Specific memories from my past.

Spilled Milk

“No use crying over spilled milk!” is a well worn proverb and most likely, evolved from Europe where fairy lore was much beloved (fairies love milk). But, apparently, my Latvian mother was not a strong adherent.

To be fair, she is a product of the great depression that affected Europe nearly as much as the U.S. She knew what it meant to be poor and hungry. And then there was the Second World War when food was rationed and, unless a generous farmer lived nearby, milk and butter were rare.

That’s the back story to the physical realities that caused a brutal slapping across my head and face for trying to carry too many glass quarts of milk from the milk box into the house and to the kitchen (Note: Our portion of the house was like an odd railroad apartment: big room was family room, medium sized room was master bedroom, and kitchen. My brother and I shared an small room off the big room. We shared the bathroom with three upstairs “tenants.”) Anyway . . . to avoid dropping the quarts on the floor, I dropped them instead on my mother’s bed, thinking it was soft and would absorb the jolt. I didn’t consider the bottled striking one another. What a mess.

I was ten.

There is a deeper message here. The yelling and hitting obviously made a deep impression since that incident was over fifty years ago and I remember it vividly. But I also learned that my mother was deeply triggered by loss and waste.

As an immigrant after WW2, in 1951, she and my elderly father (25 years her senior), and my 5-year old brother [I was still in the womb], suffered many losses to come to this country. Identifying as Latvians after the war, they were shuttled from one displaced persons’ camp to another. With each truck ride, something more was left behind. No room, no room.

Before the war, in the late 30’s, my mother worked as a nanny for a wealthy German ship baron with a great fleet of merchant ships. As repatriation began in the 30’s to return to “Mother Germany,” this shipmaster decided to move his entire operation to Germany. Did Herta want to go with the family? They promised to take care of her. Besides, she spoke both fluent German and Latvian and some decent English to boot. She was a vibrant 20-something and it sounded like the opportunity of a lifetime. Or, so it seemed.

How could she have known what the war and the Third Reich would bring to her small bubble of a life? How could she have known that she would lose her only brother to the war, never see her father again or her stepmother, and within ten years, have nothing but a single trunk of clothes, pictures, books and memorabilia. And a guitar that was left at Grand Central Station: no room, no room.

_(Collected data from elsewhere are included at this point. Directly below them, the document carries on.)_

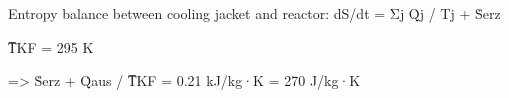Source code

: Entropy balance between cooling jacket and reactor:  
dS/dt = Σj Q̇j / Tj + Ṡerz  

T̅KF = 295 K  

=> Ṡerz + Q̇aus / T̅KF = 0.21 kJ/kg·K = 270 J/kg·K
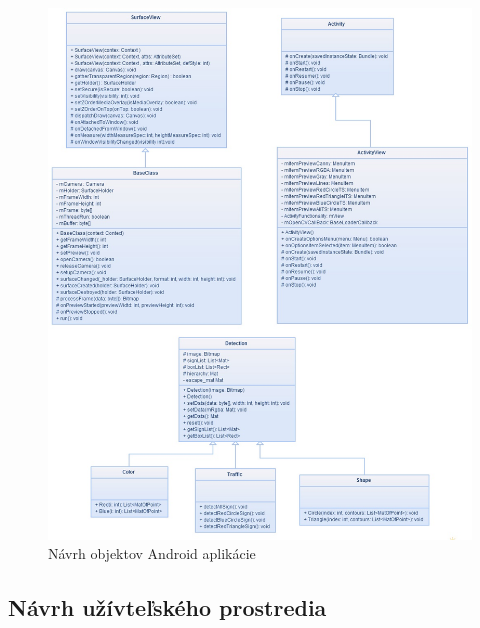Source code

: \documentclass[12pt]{article}
\begin{document}
\begin{figure}[p]
\centering
\includegraphics[width=1\textwidth,natwidth=800,natheight=1000]{uml_objects.jpg}
\vspace{-10pt}
\caption{Návrh objektov Android aplikácie}
\vspace{-10pt}
\label{uml_objects_diagram}
\end{figure}
\subsection{Návrh užívteľského prostredia}
\end{document}
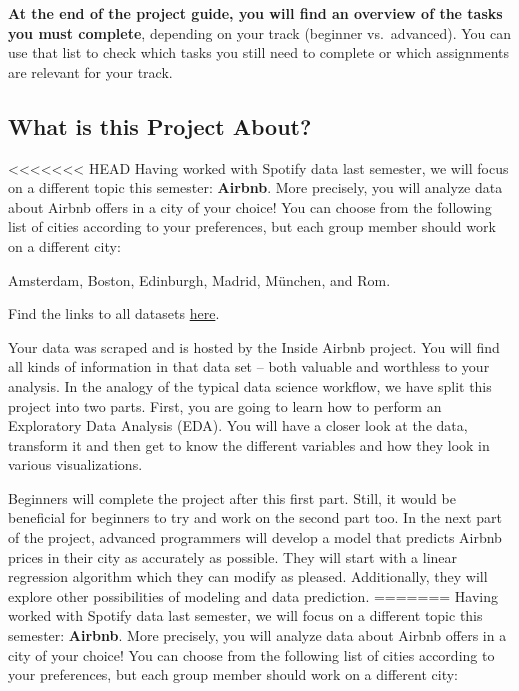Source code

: \documentclass[
  11pt,
]{article}
\begin{document}
\textbf{At the end of the project guide, you will find an overview of the tasks you must complete}, depending on your track (beginner vs.~advanced).
You can use that list to check which tasks you still need to complete or which assignments are relevant for your track.

\hypertarget{what-is-this-project-about}{%
\subsection{What is this Project About?}\label{what-is-this-project-about}}

<<<<<<< HEAD
Having worked with Spotify data last semester, we will focus on a different topic this semester: \textbf{Airbnb}.
More precisely, you will analyze data about Airbnb offers in a city of your choice!
You can choose from the following list of cities according to your preferences, but each group member should work on a different city:

Amsterdam, Boston, Edinburgh, Madrid, München, and Rom.

Find the links to all datasets \href{https://docs.google.com/document/d/1nBkeJmpnoiATVw4B3DwrB45uo0TpQFE_iTisyh4p9Ro/edit?usp=sharing}{here}.

Your data was scraped and is hosted by the Inside Airbnb project.
You will find all kinds of information in that data set -- both valuable and worthless to your analysis.
In the analogy of the typical data science workflow, we have split this project into two parts.
First, you are going to learn how to perform an Exploratory Data Analysis (EDA).
You will have a closer look at the data, transform it and then get to know the different variables and how they look in various visualizations.

Beginners will complete the project after this first part.
Still, it would be beneficial for beginners to try and work on the second part too.
In the next part of the project, advanced programmers will develop a model that predicts Airbnb prices in their city as accurately as possible.
They will start with a linear regression algorithm which they can modify as pleased.
Additionally, they will explore other possibilities of modeling and data prediction.
=======
Having worked with Spotify data last semester, we will focus on a different topic this semester: \textbf{Airbnb}. More precisely, you will analyze data about Airbnb offers in a city of your choice!
You can choose from the following list of cities according to your preferences, but each group member should work on a different city:
\end{document}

In this country, during the 50’s, she and my father did the best they could. He spoke no English. They were janitors mostly and lived off the generosity of others. Eventually, my mother got a full-time office job as a clerk (a job she held for 30 years). They bought an old house near downtown Indianapolis and rented three rooms upstairs to make ends meet.

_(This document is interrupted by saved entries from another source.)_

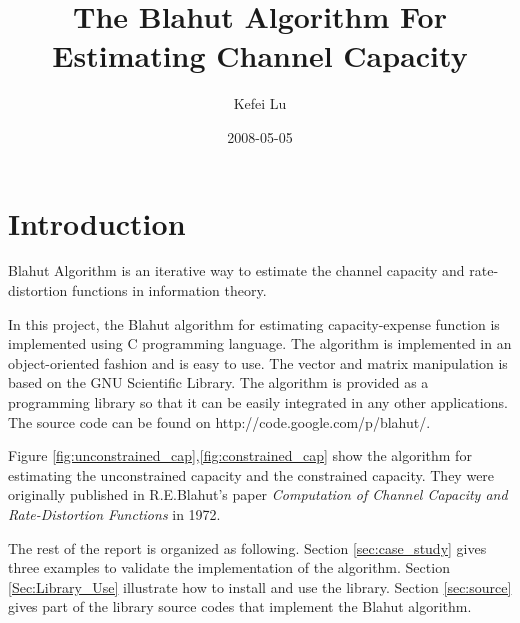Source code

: \documentclass[a4paper,10pt]{article}
\author{Kefei Lu}
\title{The Blahut Algorithm For Estimating Channel Capacity}
\date{2008-05-05}
\begin{document}
\maketitle


\section{Introduction}
Blahut Algorithm is an iterative way to estimate the channel capacity and rate-distortion functions in information theory. 

In this project, the Blahut algorithm for estimating capacity-expense function is implemented using C programming language. The algorithm is implemented in an object-oriented fashion and is easy to use. The vector and matrix manipulation is based on the GNU Scientific Library. The algorithm is provided as a programming library so that it can be easily integrated in any other applications. The source code can be found on http://code.google.com/p/blahut/.

Figure \ref{fig:unconstrained_cap},\ref{fig:constrained_cap} show the algorithm for estimating the unconstrained capacity and the constrained capacity. They were originally published in R.E.Blahut's paper \textit{Computation of Channel Capacity and Rate-Distortion Functions} in 1972. 

The rest of the report is organized as following. Section \ref{sec:case_study} gives three examples to validate the implementation of the algorithm. Section \ref{Sec:Library_Use} illustrate how to install and use the library. Section \ref{sec:source} gives part of the library source codes that implement the Blahut algorithm.
\end{document}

Then my father died at age 72. Once again, the loss overwhelmed her.

I believe, now, the anxiety and fear of raising two children alone in this strange new land, with very little income, no car (or driver’s license), and no ready understanding of how this country worked, took a great toll on her psyche.

Yes. On the day I broke those bottles of milk, they also broke my mother.

Two Weeks Later

That’s how long it seems to take for the repercussions. . . . or results.

I know that sounds strange but I began to notice this trend during the last couple of months I’ve been doing Weight Watchers. I’d come into the meeting expecting a big gain only to have a loss but then, after being very “good” (e.g. keeping to the point regiment), I’d have a gain. Then I saw it: I was on a two week delay. Those three glasses of wine show up on my body later. That crabcake reappears later.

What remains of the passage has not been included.